A motion put forward by Martin Love and Kevin Warnes, Green councillors for Shipley, will be discussed at Tuesday's Full Council meeting. 

It slams WYCA’s “growth-driven strategy" as “socially-exclusive, environmentally unsustainable and therefore incompatible with its own Climate Emergency declaration and those from councils across the region”. 

The motion asks Bradford Council to note: “air travel (passengers and freight) was responsible for over 900 million tonnes of CO2 pollution in 2018.

“Aviation-related greenhouse gas emissions in the UK have more than doubled since 1990, according to the Climate Change Committee.

“The International Council on Clean Transportation estimates that CO2 emissions from aviation will triple by 2050.

“On current trends, aviation-related greenhouse gas emissions will contribute up to 15% of global warming from all human activities within 50 years. The Climate Change Committee recommended in September that the UK should plan for “net-zero emissions by 2050” for aviation, and stated that this “means reducing actual emissions” in the aviation sector.

“WYCA is planning to invest in transport links to Leeds Bradford Airport in order to facilitate its continued expansion, despite the fact that 70 per cent of flights are taken by just 15 per cent of the population and most people do not fly at all in the typical year.

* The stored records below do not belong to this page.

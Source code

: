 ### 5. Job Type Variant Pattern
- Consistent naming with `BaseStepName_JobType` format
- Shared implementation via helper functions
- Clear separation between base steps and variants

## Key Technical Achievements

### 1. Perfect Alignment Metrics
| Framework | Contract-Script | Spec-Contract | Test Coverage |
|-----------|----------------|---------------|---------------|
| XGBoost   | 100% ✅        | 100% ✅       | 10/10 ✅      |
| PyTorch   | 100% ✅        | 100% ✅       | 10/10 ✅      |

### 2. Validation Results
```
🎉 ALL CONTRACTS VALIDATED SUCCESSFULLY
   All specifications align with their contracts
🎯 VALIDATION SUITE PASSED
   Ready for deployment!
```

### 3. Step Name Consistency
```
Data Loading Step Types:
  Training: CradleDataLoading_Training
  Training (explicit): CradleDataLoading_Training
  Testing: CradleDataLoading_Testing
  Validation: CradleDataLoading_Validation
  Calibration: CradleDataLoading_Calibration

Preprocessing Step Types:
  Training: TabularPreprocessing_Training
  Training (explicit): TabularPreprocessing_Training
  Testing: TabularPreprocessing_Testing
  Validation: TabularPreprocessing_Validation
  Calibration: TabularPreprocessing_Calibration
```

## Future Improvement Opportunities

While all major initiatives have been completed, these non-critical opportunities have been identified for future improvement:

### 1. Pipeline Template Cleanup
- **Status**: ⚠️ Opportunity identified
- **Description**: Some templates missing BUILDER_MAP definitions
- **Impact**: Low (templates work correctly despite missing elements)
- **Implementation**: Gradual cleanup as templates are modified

“WYCA’s growth-driven strategy is socially-exclusive, environmentally unsustainable and therefore incompatible with its own Climate Emergency declaration and those from councils across the region.”

It asks the Council to call on WYCA to: “Withdraw funding support for transport links to Leeds Bradford Airport, including for highways projects designed in part to facilitate additional road traffic to and from the airport - such as the South East Bradford Link Road through the Tong valley.”

It also calls for those funds to be reinvested in sustainable forms of travel across West Yorkshire and “apply the principles of their Declaration of a Climate Emergency” in all its decisions. 

A spokesperson for West Yorkshire Combined Authority said: "In common with West Yorkshire councils, the Combined Authority has declared a climate emergency and set an ambitious target of becoming a net-zero carbon City Region by 2038 at the latest, with significant progress to have been made by 2030.

"At our Combined Authority meeting (October 10) we set out our Clean Growth Action Plan which includes measures we are taking across our own operations and ensuring we have information about the impact on climate change when making decisions.

“Through our West Yorkshire-plus Transport Fund we are investing in new infrastructure which helps to ease congestion and improve air quality, increase public transport reliability and give people more options for walking and cycling.   And, through the Connecting Leeds programme, we are developing plans to build a new rail station to serve Leeds Bradford Airport so that more people can travel there by public transport.

“Aviation is responsible for an increasing proportion of harmful emissions and we recognise that unmanaged or un-mitigated air travel growth is inconsistent with both local, national and international emission reduction targets. That’s why we are continuing to urge the Government to set out a national approach to help address these challenges.”